Arizona is about to begin an important discussion on the cost benefits of solar energy. The discussion is scheduled for May 7 as part of a series of workshops the Arizona Corporation Commission has scheduled to examine the impacts of innovation on the utility business model.
This workshop comes on the heels of last year’s acrimonious debate on net metering. That dispute focused on whether rooftop solar owners place an unfair burden on non-solar customers through a “cost shift” that left “traditional” customers holding the bag for the majority of costs to maintain and operate the utility infrastructure. Absent from those deliberations, however, were any consideration for the value of solar.

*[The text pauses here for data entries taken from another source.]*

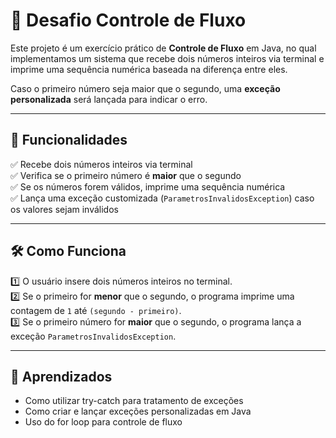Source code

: # 🚀 Desafio Controle de Fluxo  

Este projeto é um exercício prático de **Controle de Fluxo** em Java, no qual implementamos um sistema que recebe dois números inteiros via terminal e imprime uma sequência numérica baseada na diferença entre eles.  

Caso o primeiro número seja maior que o segundo, uma **exceção personalizada** será lançada para indicar o erro.  

---

## 📌 Funcionalidades  

✅ Recebe dois números inteiros via terminal  
✅ Verifica se o primeiro número é **maior** que o segundo  
✅ Se os números forem válidos, imprime uma sequência numérica  
✅ Lança uma exceção customizada (`ParametrosInvalidosException`) caso os valores sejam inválidos  

---

## 🛠️ Como Funciona  

1️⃣ O usuário insere dois números inteiros no terminal.  
2️⃣ Se o primeiro for **menor** que o segundo, o programa imprime uma contagem de `1` até `(segundo - primeiro)`.  
3️⃣ Se o primeiro número for **maior** que o segundo, o programa lança a exceção `ParametrosInvalidosException`.  

---

## 📌 Aprendizados 
* Como utilizar try-catch para tratamento de exceções  
* Como criar e lançar exceções personalizadas em Java
* Uso do for loop para controle de fluxo 
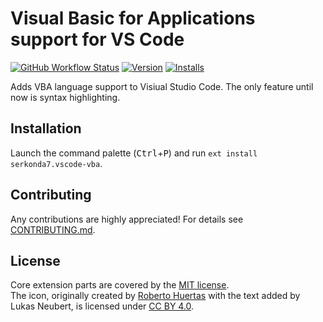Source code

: # Visual Basic for Applications support for VS Code
[![GitHub Workflow Status][workflow-status]][marketplace-url]
[![Version][version-badge]][marketplace-url]
[![Installs][installs-badge]][marketplace-url]

Adds VBA language support to Visiual Studio Code.
The only feature until now is syntax highlighting.

## Installation
Launch the command palette (<kbd>Ctrl</kbd>+<kbd>P</kbd>) and run `ext install serkonda7.vscode-vba`.

## Contributing
Any contributions are highly appreciated!
For details see [CONTRIBUTING.md](CONTRIBUTING.md).

## License
Core extension parts are covered by the [MIT license](LICENSE.md).<br>
The icon, originally created by [Roberto Huertas][icon-source-url] with the text added by Lukas Neubert, is licensed under [CC BY 4.0][cc-by-4].

<!-- links -->
[marketplace-url]: https://marketplace.visualstudio.com/items?itemName=serkonda7.vscode-vba
[workflow-status]: https://img.shields.io/github/workflow/status/serkonda7/vscode-vba/CI
[version-badge]: https://vsmarketplacebadge.apphb.com/version/serkonda7.vscode-vba.svg
[installs-badge]: https://vsmarketplacebadge.apphb.com/installs/serkonda7.vscode-vba.svg
[icon-source-url]: https://icon-icons.com/icon/file-type-vba/130097
[cc-by-4]: https://creativecommons.org/licenses/by/4.0/
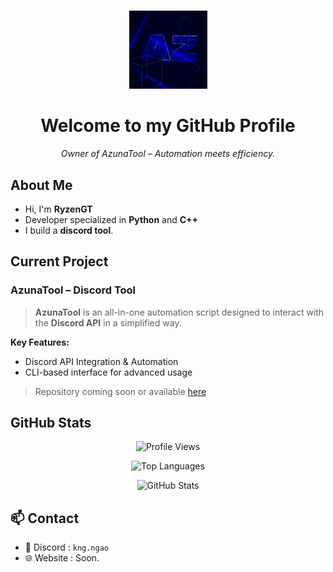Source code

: <h1 align="center"></h1>

<p align="center">
  <img src="Icon.png" alt="AzunaTool Logo" width="125">
</p>

<h1 align="center">Welcome to my GitHub Profile</h1>

<p align="center">
  <i>Owner of AzunaTool – Automation meets efficiency.</i>
</p>

## About Me

- Hi, I'm **RyzenGT**
- Developer specialized in **Python** and **C++**
- I build a **discord tool**.

## Current Project

### AzunaTool – Discord Tool

> **AzunaTool** is an all-in-one automation script designed to interact with the **Discord API** in a simplified way.  

**Key Features:**
- Discord API Integration & Automation
- CLI-based interface for advanced usage

> Repository coming soon or available [here](https://github.com/RyzenGT/AzunaTool)

## GitHub Stats

<p align="center">
  <img src="https://komarev.com/ghpvc/?username=RyzenGT&color=000000" alt="Profile Views">
</p>

<p align="center">
  <img src="https://github-readme-stats.vercel.app/api/top-langs/?username=RyzenGT&theme=dark&layout=compact" alt="Top Languages">
</p>

<p align="center">
  <img src="https://github-readme-stats.vercel.app/api?username=RyzenGT&theme=dark&show_icons=true&hide_border=true" alt="GitHub Stats">
</p>

## 📫 Contact

- 💬 Discord : `kng.ngao`
- 🌐 Website : Soon.

<h1 align="center"></h1>
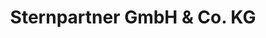 ---
title: "Sternpartner GmbH & Co. KG"
url: /lueneburg/sternpartner-gmbh-und-co-kg/
shop: Autohaus
---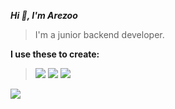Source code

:___Hi 👋, I'm Arezoo___
> I'm a junior backend developer.  
<!--
**ArezooAfshar1/ArezooAfshar1** is a ✨ _special_ ✨ repository because its `README.md` (this file) appears on your GitHub profile.

Here are some ideas to get you started:

- 🔭 I’m currently working on ...
- 🌱 I’m currently learning ...
- 👯 I’m looking to collaborate on ...
- 🤔 I’m looking for help with ...
- 💬 Ask me about ...
- 📫 How to reach me: ...
- 😄 Pronouns: ...
- ⚡ Fun fact: ...
-->
__I use these to create:__
><img src='https://img.shields.io/badge/python-3670A0?style=for-the-badge&logo=python&logoColor=ffdd54'/>
><img src="https://img.shields.io/badge/Django-092E20?style=for-the-badge&logo=django&logoColor=green"/>
><img src="https://img.shields.io/badge/HTML-red"/>
<img src="https://img.shields.io/badge/Linux-FCC624?style=for-the-badge&logo=linux&logoColor=black"/>

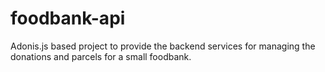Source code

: # foodbank-api

Adonis.js based project to provide the backend services for managing the donations and parcels for a small foodbank.
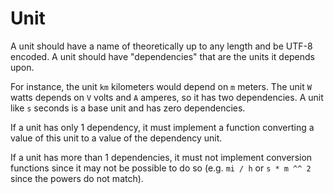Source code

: # Unit

A unit should have a name of theoretically up to any length and be
UTF-8 encoded. A unit should have "dependencies" that are the units
it depends upon.

For instance, the unit `km` kilometers would depend on `m` meters.
The unit `W` watts depends on `V` volts and `A` amperes, so it has two
dependencies. A unit like `s` seconds is a base unit and has zero dependencies.

If a unit has only 1 dependency, it must implement a function
converting a value of this unit to a value of the dependency unit.

If a unit has more than 1 dependencies, it must not implement conversion
functions since it may not be possible to do so (e.g. `mi / h` or `s * m ^^ 2`
since the powers do not match).

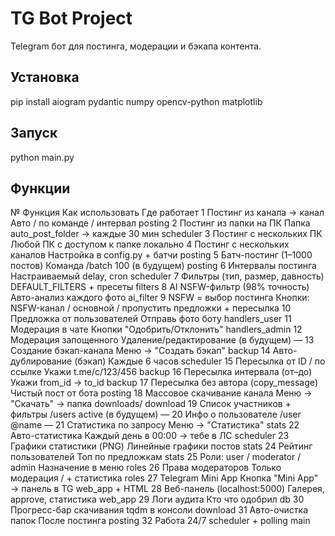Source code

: # TG Bot Project
Telegram бот для постинга, модерации и бэкапа контента.

## Установка
pip install aiogram pydantic numpy opencv-python matplotlib

## Запуск
python main.py

## Функции
№   Функция                                               Как использовать                              Где работает
1   Постинг из канала → канал                             Авто / по команде / интервал                  posting
2   Постинг из папки на ПК                                Папка auto_post_folder → каждые 30 мин        scheduler
3   Постинг с нескольких ПК                               Любой ПК с доступом к папке                   локально
4   Постинг с нескольких каналов                          Настройка в config.py + батчи                 posting
5   Батч-постинг (1–1000 постов)                          Команда /batch 100 (в будущем)                posting
6   Интервалы постинга                                    Настраиваемый delay, cron                     scheduler
7   Фильтры (тип, размер, давность)                       DEFAULT_FILTERS + пресеты                     filters
8   AI NSFW-фильтр (98% точность)                         Авто-анализ каждого фото                      ai_filter
9   NSFW = выбор постинга                                 Кнопки: NSFW-канал / основной / пропустить    предложки + пересылка
10  Предложка от пользователей                            Отправь фото боту                             handlers_user
11  Модерация в чате                                      Кнопки "Одобрить/Отклонить"                   handlers_admin
12  Модерация запощенного                                 Удаление/редактирование (в будущем)           —
13  Создание бэкап-канала                                 Меню → "Создать бэкап"                        backup
14  Авто-дублирование (бэкап)                             Каждые 6 часов                                scheduler
15  Пересылка от ID / по ссылке                           Укажи t.me/c/123/456                          backup
16  Пересылка интервала (от–до)                           Укажи from_id → to_id                         backup
17  Пересылка без автора (copy_message)                   Чистый пост от бота                           posting
18  Массовое скачивание канала                            Меню → "Скачать" → папка downloads/           download
19  Список участников + фильтры                           /users active (в будущем)                     —
20  Инфо о пользователе                                   /user @name                                   —
21  Статистика по запросу                                 Меню → "Статистика"                           stats
22  Авто-статистика                                       Каждый день в 00:00 → тебе в ЛС               scheduler
23  Графики статистики (PNG)                              Линейные графики постов                       stats
24  Рейтинг пользователей                                 Топ по предложкам                             stats
25  Роли: user / moderator / admin                        Назначение в меню                             roles
26  Права модераторов                                     Только модерация / + статистика               roles
27  Telegram Mini App                                     Кнопка "Mini App" → панель в TG               web_app + HTML
28  Веб-панель (localhost:5000)                           Галерея, approve, статистика                  web_app
29  Логи аудита                                           Кто что одобрил                               db
30  Прогресс-бар скачивания                               tqdm в консоли                                download
31  Авто-очистка папок                                    После постинга                                posting
32  Работа 24/7                                           scheduler + polling                           main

Up until now, all the fuss has been about determining the value of the green electron to the utility and comparing it to the cost of the cheapest alternative. Attempts to expand the dialogue have largely failed to include the environmental attributes of solar and other non-energy benefits.

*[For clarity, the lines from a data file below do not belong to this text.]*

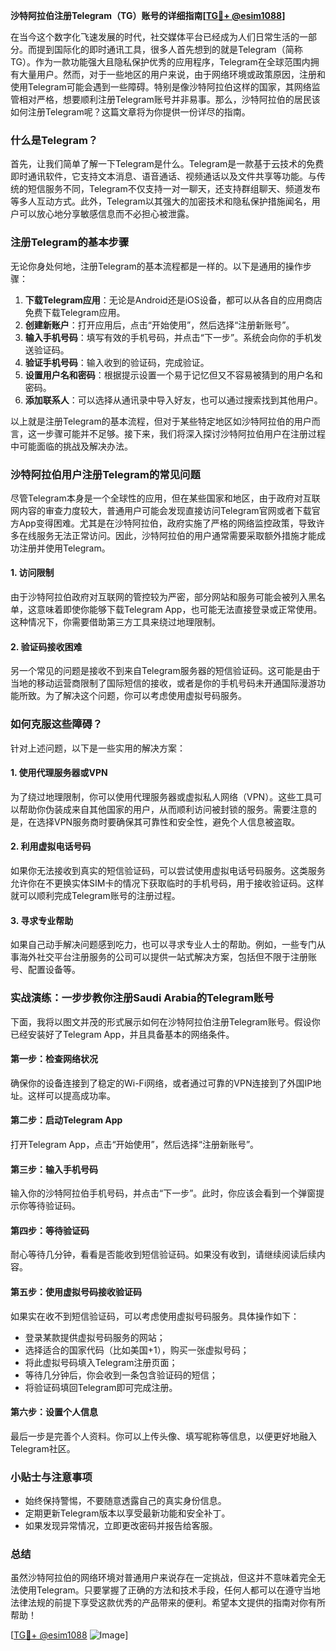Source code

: **沙特阿拉伯注册Telegram（TG）账号的详细指南[[TG💪+ @esim1088](https://t.me/s/esim1088)]**

在当今这个数字化飞速发展的时代，社交媒体平台已经成为人们日常生活的一部分。而提到国际化的即时通讯工具，很多人首先想到的就是Telegram（简称TG）。作为一款功能强大且隐私保护优秀的应用程序，Telegram在全球范围内拥有大量用户。然而，对于一些地区的用户来说，由于网络环境或政策原因，注册和使用Telegram可能会遇到一些障碍。特别是像沙特阿拉伯这样的国家，其网络监管相对严格，想要顺利注册Telegram账号并非易事。那么，沙特阿拉伯的居民该如何注册Telegram呢？这篇文章将为你提供一份详尽的指南。

### 什么是Telegram？

首先，让我们简单了解一下Telegram是什么。Telegram是一款基于云技术的免费即时通讯软件，它支持文本消息、语音通话、视频通话以及文件共享等功能。与传统的短信服务不同，Telegram不仅支持一对一聊天，还支持群组聊天、频道发布等多人互动方式。此外，Telegram以其强大的加密技术和隐私保护措施闻名，用户可以放心地分享敏感信息而不必担心被泄露。

### 注册Telegram的基本步骤

无论你身处何地，注册Telegram的基本流程都是一样的。以下是通用的操作步骤：

1. **下载Telegram应用**：无论是Android还是iOS设备，都可以从各自的应用商店免费下载Telegram应用。
2. **创建新账户**：打开应用后，点击“开始使用”，然后选择“注册新账号”。
3. **输入手机号码**：填写有效的手机号码，并点击“下一步”。系统会向你的手机发送验证码。
4. **验证手机号码**：输入收到的验证码，完成验证。
5. **设置用户名和密码**：根据提示设置一个易于记忆但又不容易被猜到的用户名和密码。
6. **添加联系人**：可以选择从通讯录中导入好友，也可以通过搜索找到其他用户。

以上就是注册Telegram的基本流程，但对于某些特定地区如沙特阿拉伯的用户而言，这一步骤可能并不足够。接下来，我们将深入探讨沙特阿拉伯用户在注册过程中可能面临的挑战及解决办法。

### 沙特阿拉伯用户注册Telegram的常见问题

尽管Telegram本身是一个全球性的应用，但在某些国家和地区，由于政府对互联网内容的审查力度较大，普通用户可能会发现直接访问Telegram官网或者下载官方App变得困难。尤其是在沙特阿拉伯，政府实施了严格的网络监控政策，导致许多在线服务无法正常访问。因此，沙特阿拉伯的用户通常需要采取额外措施才能成功注册并使用Telegram。

#### 1. 访问限制
由于沙特阿拉伯政府对互联网的管控较为严密，部分网站和服务可能会被列入黑名单，这意味着即使你能够下载Telegram App，也可能无法直接登录或正常使用。这种情况下，你需要借助第三方工具来绕过地理限制。

#### 2. 验证码接收困难
另一个常见的问题是接收不到来自Telegram服务器的短信验证码。这可能是由于当地的移动运营商限制了国际短信的接收，或者是你的手机号码未开通国际漫游功能所致。为了解决这个问题，你可以考虑使用虚拟号码服务。

### 如何克服这些障碍？

针对上述问题，以下是一些实用的解决方案：

#### 1. 使用代理服务器或VPN
为了绕过地理限制，你可以使用代理服务器或虚拟私人网络（VPN）。这些工具可以帮助你伪装成来自其他国家的用户，从而顺利访问被封锁的服务。需要注意的是，在选择VPN服务商时要确保其可靠性和安全性，避免个人信息被盗取。

#### 2. 利用虚拟电话号码
如果你无法接收到真实的短信验证码，可以尝试使用虚拟电话号码服务。这类服务允许你在不更换实体SIM卡的情况下获取临时的手机号码，用于接收验证码。这样就可以顺利完成Telegram账号的注册过程。

#### 3. 寻求专业帮助
如果自己动手解决问题感到吃力，也可以寻求专业人士的帮助。例如，一些专门从事海外社交平台注册服务的公司可以提供一站式解决方案，包括但不限于注册账号、配置设备等。

### 实战演练：一步步教你注册Saudi Arabia的Telegram账号

下面，我将以图文并茂的形式展示如何在沙特阿拉伯注册Telegram账号。假设你已经安装好了Telegram App，并且具备基本的网络条件。

#### 第一步：检查网络状况
确保你的设备连接到了稳定的Wi-Fi网络，或者通过可靠的VPN连接到了外国IP地址。这样可以提高成功率。

#### 第二步：启动Telegram App
打开Telegram App，点击“开始使用”，然后选择“注册新账号”。

#### 第三步：输入手机号码
输入你的沙特阿拉伯手机号码，并点击“下一步”。此时，你应该会看到一个弹窗提示你等待验证码。

#### 第四步：等待验证码
耐心等待几分钟，看看是否能收到短信验证码。如果没有收到，请继续阅读后续内容。

#### 第五步：使用虚拟号码接收验证码
如果实在收不到短信验证码，可以考虑使用虚拟号码服务。具体操作如下：
   - 登录某款提供虚拟号码服务的网站；
   - 选择适合的国家代码（比如美国+1），购买一张虚拟号码；
   - 将此虚拟号码填入Telegram注册页面；
   - 等待几分钟后，你会收到一条包含验证码的短信；
   - 将验证码填回Telegram即可完成注册。

#### 第六步：设置个人信息
最后一步是完善个人资料。你可以上传头像、填写昵称等信息，以便更好地融入Telegram社区。

### 小贴士与注意事项

- 始终保持警惕，不要随意透露自己的真实身份信息。
- 定期更新Telegram版本以享受最新功能和安全补丁。
- 如果发现异常情况，立即更改密码并报告给客服。

### 总结

虽然沙特阿拉伯的网络环境对普通用户来说存在一定挑战，但这并不意味着完全无法使用Telegram。只要掌握了正确的方法和技术手段，任何人都可以在遵守当地法律法规的前提下享受这款优秀的产品带来的便利。希望本文提供的指南对你有所帮助！

[[TG💪+ @esim1088](https://t.me/s/esim1088) ![Image](https://i.postimg.cc/4NQfJmqS/Snipaste-2025-05-13-00-14-12.png)]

Witness the wisdom of 18 Arizona state senators who earlier this year voted for Senate Resolution 1003, which calls for the nullification of all rules, including clean air and water requirements, imposed by the EPA.
Yet the continued burning of fossil fuels is feeding such societal and climatic disruptions as the bark beetle infestation in old-growth pine forests in northern Arizona, the decreasing water flowing through our rivers, dams, canals and into our cities, a record drought that is devastating farmers’ crops, incomes and livelihoods and resulting in wildfires that destroy property and claim lives.
Recent events clearly illustrate that the impact of climate change isn’t limited to wild animals or the polar ice. The impacts are being felt everywhere — food and water supplies, the economy and our health. It’s a threat to our way of life.
The U.N. Intergovernmental Panel on Climate Change released its latest report (Climate Change 2014: Impacts, Adaptation, and Vulnerability) last week. The report was written by 300 experts from 70 countries and based on 12,000 peer-reviewed scientific papers. The report reveals in no uncertain terms that the continued burning of fossil fuels at present rates will cause more floods, droughts and violent storms as CO2 emissions drive up global temperatures and feed climatic changes.
In the face of the overwhelming evidence, the discussion in the Arizona Legislature actually included the purported positive impacts of carbon dioxide from fossil fuel consumption. That “debate” ignores the evidence that the amount of CO2 produced by fossil fuel consumption exceeds the ability of living organisms and other natural processes to remove it and store it in other forms.
Now, the conversation shifts from the myopic Legislature back to the hearing rooms of the Corporation Commission, where the cost benefits of solar energy is on the agenda.
Minnesota is just concluding a similar process and have come up with a formula to establish a value for solar electrons. The Minnesota formula includes several actors, including avoided costs of fuel purchases, new power plant construction and avoided transmission capacity.
More importantly, though, Minnesota assigns a methodology and cost to environmental impacts. This process for the first time will put a utility on the hook for the environmental harm it causes. In other words, instead of shifting the costs of environmental damage caused by their operations onto society those environmental damages now come with a price tag to the utilities.
The Minnesota formula may end up requiring utilities to pay more for a net-metered solar electron than the current retail cost of electricity. While that may sound like a bad deal for utilities, it could prove to be the incentive utilities need to reduce the carbon intensity of their delivered electricity, which in turn would reduce the value of solar.
It is hard to image Arizona following suit – after all it is pretty clear that science and politics don’t mix well at the Legislature. But any discussion that doesn’t place a value on our environment is promoting a cost-shift of massive portion. And it is society and the planet – not fossil-fueled utilities – that will bear the crushing burden.
Jim Arwood served six Arizona governors in various capacities managing federal energy programs, culminating in his appointment by then Governor Janet Napolitano, as Director of the State Energy Office in 2006. After nearly 25 years serving the state of Arizona, Mr. Arwood retired from government service in 2010 and today consults for a variety of energy related organizations and serves as Director of Communications for the Arizona Solar Center.